**Material supplied:**
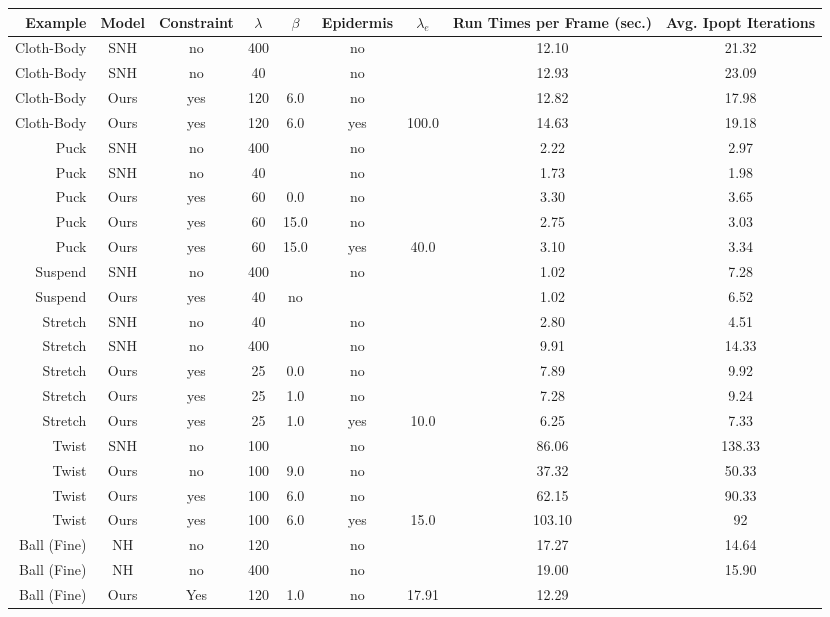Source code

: \begin{table}[]
	\centering
	\begin{tabular}{@{}rcccccccc@{}}
		\toprule
		Example & Model & Constraint & $\lambda$ & $\beta$ & Epidermis & $\lambda_e$ & Run Times per Frame (sec.) & Avg. Ipopt Iterations \\
		\midrule
		Cloth-Body & SNH & no & 400 &  & no & & 12.10 & 21.32 \\
		Cloth-Body & SNH & no & 40 &  & no & & 12.93 & 23.09 \\
		Cloth-Body & Ours & yes & 120 & 6.0 & no & & 12.82 & 17.98 \\
		Cloth-Body & Ours & yes & 120 & 6.0 & yes & 100.0 & 14.63 & 19.18 \\
		\midrule
		Puck & SNH & no & 400 &   & no & & 2.22 & 2.97 \\
		Puck & SNH & no & 40 &   & no & & 1.73 & 1.98 \\
		Puck & Ours & yes & 60 & 0.0 & no & & 3.30 & 3.65 \\
		Puck & Ours & yes & 60 & 15.0 & no & & 2.75 & 3.03 \\
		Puck & Ours & yes & 60 & 15.0 & yes & 40.0 & 3.10 & 3.34 \\
		\midrule
		Suspend & SNH & no & 400 & & no & & 1.02 & 7.28 \\
		Suspend & Ours & yes & 40 & no & &  & 1.02 & 6.52 \\
		\midrule
		Stretch & SNH & no & 40 & & no & & 2.80 & 4.51 \\
		Stretch & SNH & no & 400 & & no & & 9.91 & 14.33 \\
		Stretch & Ours & yes & 25 & 0.0 & no & & 7.89 & 9.92 \\
		Stretch & Ours & yes & 25 & 1.0 & no & & 7.28 & 9.24 \\
		Stretch & Ours & yes & 25 & 1.0 & yes & 10.0 & 6.25 & 7.33 \\
		\midrule
		Twist & SNH & no & 100 & & no & & 86.06 & 138.33 \\
		Twist & Ours & no & 100 & 9.0 & no & & 37.32 & 50.33 \\
		Twist & Ours & yes & 100 & 6.0 & no & & 62.15 & 90.33 \\
		Twist & Ours & yes & 100 & 6.0 & yes & 15.0  & 103.10 & 92 \\
		\midrule
		Ball (Fine) & NH & no & 120 & & no & & 17.27 & 14.64 \\
		Ball (Fine) & NH & no & 400 & & no & & 19.00 & 15.90 \\
		Ball (Fine) & Ours & Yes & 120 & 1.0 & no & 17.91 & 12.29 \\

\end{tabular}
\end{table}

**Exercise objective:** Check each line of the material above for "Suspend" and say how many lines contain it, giving the number alone.

**Task answer:** 2